Stable sorting - Tcl, Perl and others
Archive - Originally posted on "The Horse's Mouth" - 2007-09-06 17:16:10 - Graham EllisHave you come across a STABLE sort? A Stable sort is one in which all the incoming elements which evaluate to an equal value when tested for sorting purposes remain in the same order in the output as they were in the input. Perhaps I had better give you an example.
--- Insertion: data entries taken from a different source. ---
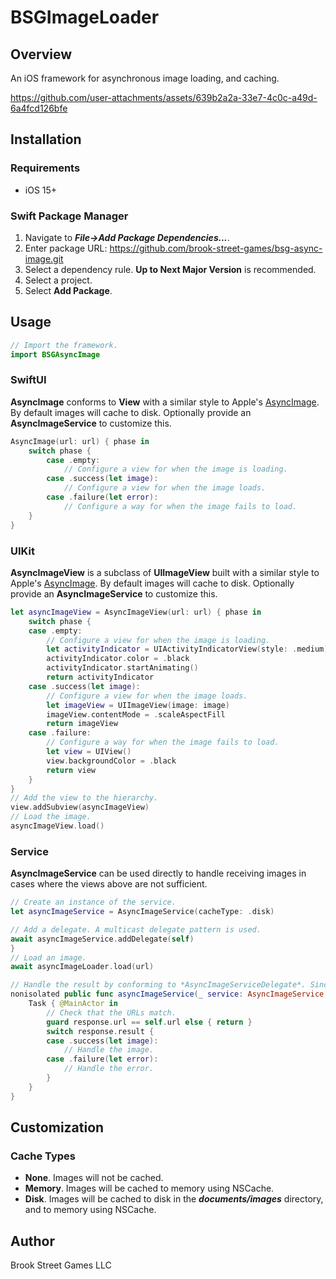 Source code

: # BSGImageLoader

## Overview

An iOS framework for asynchronous image loading, and caching.

https://github.com/user-attachments/assets/639b2a2a-33e7-4c0c-a49d-6a4fcd126bfe

## Installation

### Requirements

+ iOS 15+

### Swift Package Manager

1. Navigate to ***File->Add Package Dependencies...***.
3. Enter package URL: https://github.com/brook-street-games/bsg-async-image.git
3. Select a dependency rule. **Up to Next Major Version** is recommended.
4. Select a project.
5. Select **Add Package**.

## Usage

```swift
// Import the framework.
import BSGAsyncImage
```

### SwiftUI

**AsyncImage** conforms to **View** with a similar style to Apple's [AsyncImage](https://developer.apple.com/documentation/swiftui/asyncimage).
By default images will cache to disk. Optionally provide an **AsyncImageService** to customize this.

```swift
AsyncImage(url: url) { phase in
	switch phase {
		case .empty: 
		    // Configure a view for when the image is loading.
		case .success(let image): 
			// Configure a view for when the image loads.
		case .failure(let error): 
			// Configure a way for when the image fails to load.
	}
}
```

### UIKit

**AsyncImageView** is a subclass of **UIImageView** built with a similar style to Apple's [AsyncImage](https://developer.apple.com/documentation/swiftui/asyncimage). 
By default images will cache to disk. Optionally provide an **AsyncImageService** to customize this.

```swift
let asyncImageView = AsyncImageView(url: url) { phase in
	switch phase {
	case .empty:
	    // Configure a view for when the image is loading.
		let activityIndicator = UIActivityIndicatorView(style: .medium)
		activityIndicator.color = .black
		activityIndicator.startAnimating()
		return activityIndicator
	case .success(let image):
		// Configure a view for when the image loads.
		let imageView = UIImageView(image: image)
		imageView.contentMode = .scaleAspectFill
		return imageView
	case .failure:
		// Configure a way for when the image fails to load.
		let view = UIView()
		view.backgroundColor = .black
		return view
	}
}
// Add the view to the hierarchy.
view.addSubview(asyncImageView)
// Load the image.
asyncImageView.load()
```

### Service

**AsyncImageService** can be used directly to handle receiving images in cases where the views above are not sufficient.

```swift
// Create an instance of the service.
let asyncImageService = AsyncImageService(cacheType: .disk)

// Add a delegate. A multicast delegate pattern is used.
await asyncImageService.addDelegate(self)
}
// Load an image.
await asyncImageLoader.load(url)

// Handle the result by conforming to *AsyncImageServiceDelegate*. Since this method will be called for every image that is loaded, the URL should be checked before using the image. 
nonisolated public func asyncImageService(_ service: AsyncImageService, didReceiveResponse response: AsyncImageResponse) {
	Task { @MainActor in
		// Check that the URLs match.
		guard response.url == self.url else { return }
		switch response.result {
		case .success(let image): 
			// Handle the image. 
		case .failure(let error): 
			// Handle the error.
		}
	}
}
```

## Customization

### Cache Types

* **None**. Images will not be cached.
* **Memory**. Images will be cached to memory using NSCache.
* **Disk**. Images will be cached to disk in the ***documents/images*** directory, and to memory using NSCache.

## Author

Brook Street Games LLC
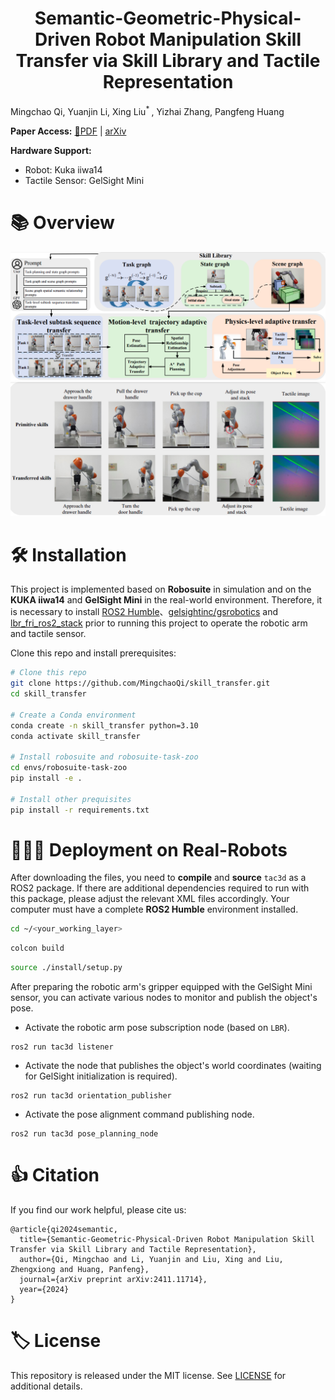 <h1 align="center">
Semantic-Geometric-Physical-Driven Robot Manipulation Skill Transfer
via Skill Library and Tactile Representation<br>
</h1>

Mingchao Qi, Yuanjin Li, Xing Liu<sup>* </sup>, Yizhai Zhang, Pangfeng Huang

**Paper Access:** [📝PDF](https://arxiv.org/pdf/2411.11714) | [arXiv](https://arxiv.org/abs/2411.11714)

**Hardware Support:** 
+ Robot: Kuka iiwa14 
+ Tactile Sensor: GelSight Mini



# 📚 Overview

![](./files/structure.png)
![](./files/experiment.png)

# 🛠️ Installation
This project is implemented based on **Robosuite** in simulation and on the **KUKA iiwa14** and **GelSight Mini** in the real-world environment. Therefore, it is necessary to install [ROS2 Humble](https://github.com/ros2)、[gelsightinc/gsrobotics](https://github.com/gelsightinc/gsrobotics) and [lbr_fri_ros2_stack](https://github.com/lbr-stack/lbr_fri_ros2_stack) prior to running this project to operate the robotic arm and tactile sensor.

Clone this repo and install prerequisites:

```bash
# Clone this repo
git clone https://github.com/MingchaoQi/skill_transfer.git
cd skill_transfer
    
# Create a Conda environment
conda create -n skill_transfer python=3.10
conda activate skill_transfer
    
# Install robosuite and robosuite-task-zoo
cd envs/robosuite-task-zoo
pip install -e .
    
# Install other prequisites
pip install -r requirements.txt
```

# 🧑🏻‍💻 Deployment on Real-Robots
After downloading the files, you need to **compile** and **source** `tac3d` as a ROS2 package. If there are additional dependencies required to run with this package, please adjust the relevant XML files accordingly. Your computer must have a complete **ROS2 Humble** environment installed.
```bash
cd ~/<your_working_layer>
```
```bash
colcon build
```

```bash
source ./install/setup.py
```

After preparing the robotic arm's gripper equipped with the GelSight Mini sensor, you can activate various nodes to monitor and publish the object's pose.

- Activate the robotic arm pose subscription node (based on `LBR`).
```python3
ros2 run tac3d listener
```

- Activate the node that publishes the object's world coordinates (waiting for GelSight initialization is required).
```python3
ros2 run tac3d orientation_publisher
```

- Activate the pose alignment command publishing node.
```python3
ros2 run tac3d pose_planning_node
```

# 👍 Citation
If you find our work helpful, please cite us:

```
@article{qi2024semantic,
  title={Semantic-Geometric-Physical-Driven Robot Manipulation Skill Transfer via Skill Library and Tactile Representation},
  author={Qi, Mingchao and Li, Yuanjin and Liu, Xing and Liu, Zhengxiong and Huang, Panfeng},
  journal={arXiv preprint arXiv:2411.11714},
  year={2024}
}
```

# 🏷️ License
This repository is released under the MIT license. See [LICENSE](./LICENSE) for additional details.
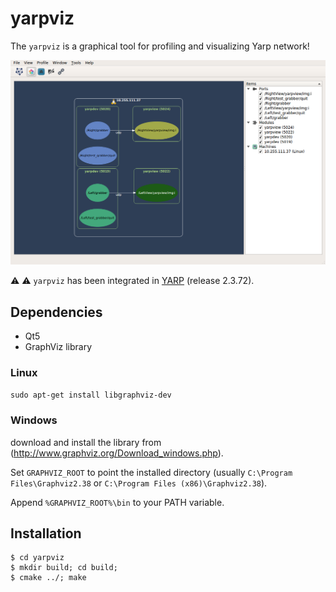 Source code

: yarpviz
=======

The `yarpviz` is a graphical tool for profiling and visualizing Yarp network! 

![scenario2](/src/resources/yarpviz.png)

:warning: :warning: `yarpviz` has been integrated in [YARP](https://github.com/robotology/yarp/tree/devel) (release 2.3.72).

Dependencies
------------
 - Qt5
 - GraphViz library 
 
### Linux 

`sudo apt-get install libgraphviz-dev`

### Windows

download and install the library from (http://www.graphviz.org/Download_windows.php).

Set `GRAPHVIZ_ROOT` to point the installed directory (usually `C:\Program Files\Graphviz2.38` or `C:\Program Files (x86)\Graphviz2.38`).

Append `%GRAPHVIZ_ROOT%\bin` to your PATH variable.


Installation
------------

```
$ cd yarpviz
$ mkdir build; cd build;
$ cmake ../; make 
```



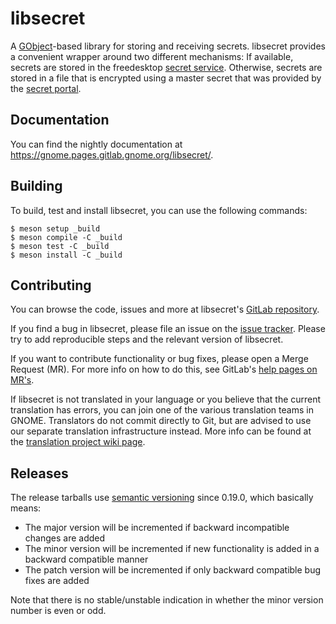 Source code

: libsecret
=========

A [GObject]-based library for storing and receiving secrets. libsecret provides
a convenient wrapper around two different mechanisms: If available, secrets are
stored in the freedesktop [secret service]. Otherwise, secrets are stored in a
file that is encrypted using a master secret that was provided by the [secret
portal].

Documentation
--------

You can find the nightly documentation at https://gnome.pages.gitlab.gnome.org/libsecret/.

Building
--------

To build, test and install libsecret, you can use the following commands:

```
$ meson setup _build
$ meson compile -C _build
$ meson test -C _build
$ meson install -C _build
```

Contributing
-------------

You can browse the code, issues and more at libsecret's [GitLab repository].

If you find a bug in libsecret, please file an issue on the [issue tracker].
Please try to add reproducible steps and the relevant version of libsecret.

If you want to contribute functionality or bug fixes, please open a Merge
Request (MR). For more info on how to do this, see GitLab's [help pages on
MR's].

If libsecret is not translated in your language or you believe that the
current translation has errors, you can join one of the various translation
teams in GNOME. Translators do not commit directly to Git, but are advised to
use our separate translation infrastructure instead. More info can be found at
the [translation project wiki page].

Releases
-------------

The release tarballs use [semantic versioning] since 0.19.0, which
basically means:

- The major version will be incremented if backward incompatible changes are added
- The minor version will be incremented if new functionality is added in a backward compatible manner
- The patch version will be incremented if only backward compatible bug fixes are added

Note that there is no stable/unstable indication in whether the minor
version number is even or odd.


[GObject]: https://developer.gnome.org/gobject/stable/
[secret service]: https://specifications.freedesktop.org/secret-service-spec/
[secret portal]: https://flatpak.github.io/xdg-desktop-portal/docs/doc-org.freedesktop.portal.Secret.html
[GitLab repository]: https://gitlab.gnome.org/GNOME/libsecret
[help pages on MR's]: https://docs.gitlab.com/ee/gitlab-basics/add-merge-request.html
[issue tracker]: https://gitlab.gnome.org/GNOME/libsecret/issues
[translation project wiki page]: https://wiki.gnome.org/TranslationProject/
[semantic versioning]: https://semver.org
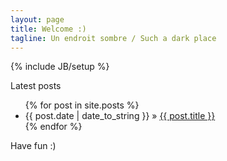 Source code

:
 ```yaml
---
layout: page
title: Welcome :)
tagline: Un endroit sombre / Such a dark place
---
```

{% include JB/setup %}

Latest posts

<ul class="posts">
  {% for post in site.posts %}
    <li><span>{{ post.date | date_to_string }}</span> &raquo; <a href="{{ BASE_PATH }}{{ post.url }}">{{ post.title }}</a></li>
  {% endfor %}
</ul>

Have fun :)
I have a log file and there's a date in every line, but the lines are NOT in date order. And I want to sort my lines so that every line for each day is grouped together, by ascending date order. However, within any particular day I want my output records to remain in the same order that they were in in the input file.
Input data:
20070903 John Smith etc
20070901 Bill Jones
20070902 Arthur Clark
20070903 George Hill
20070902 Arthur Dent
20070903 Petal Honour-Flower
Stable sort output required:
20070901 Bill Jones
20070902 Arthur Clark
20070902 Arthur Dent
20070903 John Smith etc
20070903 George Hill
20070903 Petal Honour-Flower
As compared to output from a standard (default) sort:
20070901 Bill Jones
20070902 Arthur Clark
20070902 Arthur Dent
20070903 George Hill
20070903 John Smith etc
20070903 Petal Honour-Flower
Sorting in Tcl
Here is the sample code to demonstrate those various sorts in Tcl:
proc first {this that} {
set one [lindex $this 0]
set two [lindex $that 0]
return [string compare $one $two]
}
lappend mystuff {20070903 John Smith etc}
lappend mystuff {20070901 Bill Jones}
lappend mystuff {20070902 Arthur Clark}
lappend mystuff {20070903 George Hill}
lappend mystuff {20070902 Arthur Dent}
lappend mystuff {20070903 Petal Honour-Flower}
puts "Report in initial order"
puts [join $mystuff \n]
puts "-------------------------"
puts "Sorts by Forename within date"
set newstuff [lsort $mystuff]
puts [join $newstuff \n]
puts "-------------------------"
puts "Sorts ONLY by date."
# Appears to keep identically ranked records in ORIGINAL order
set newstuff [lsort -command first $mystuff]
puts [join $newstuff \n]
The lsort command sorts a list, returning a new list, and lsort -command does the same thing but allows the user to specify a proc which returns a negative, zero or positive value to indicate which of the records comes first (negative = no swap, positive = swap, zero = don't care). You'll note that it appears that Tcl provides a naturally stable sort in these circumstances, with and zero returns causing the output records to remain in their original order. I have seen no proof of this - the comment is empirical, but I have swapped by data lines around, and added and taken a few away, and it appears to hold.
Sorting in Perl
Here is the sample code to demonstrate those various sorts in Perl:
@mystuff = ("20070903 John Smith etc",
"20070901 Bill Jones",
"20070902 Arthur Clark",
"20070903 George Hill",
"20070902 Arthur Dent",
"20070903 Petal Honour-Flower");
print "Initial order\n";
print (join("\n",@mystuff),"\n");
print "-------------------------\n";
print "Sort by Forename within date\n";
@newstuff = sort(@mystuff);
print (join("\n",@newstuff),"\n");
print "-------------------------\n";
print "Sort by date ONLY\n";
@newstuff = sort bydate (@mystuff);
print (join("\n",@newstuff),"\n");
print "-------------------------\n";
sub bydate {
@a = split(/\s+/,$a);
@b = split(/\s+/,$b);
return $a[0] <=> $b[0];
}
The principles are very similar to those of Tcl, but the langauge is very different. Again, this appears to be a stable sort automatically.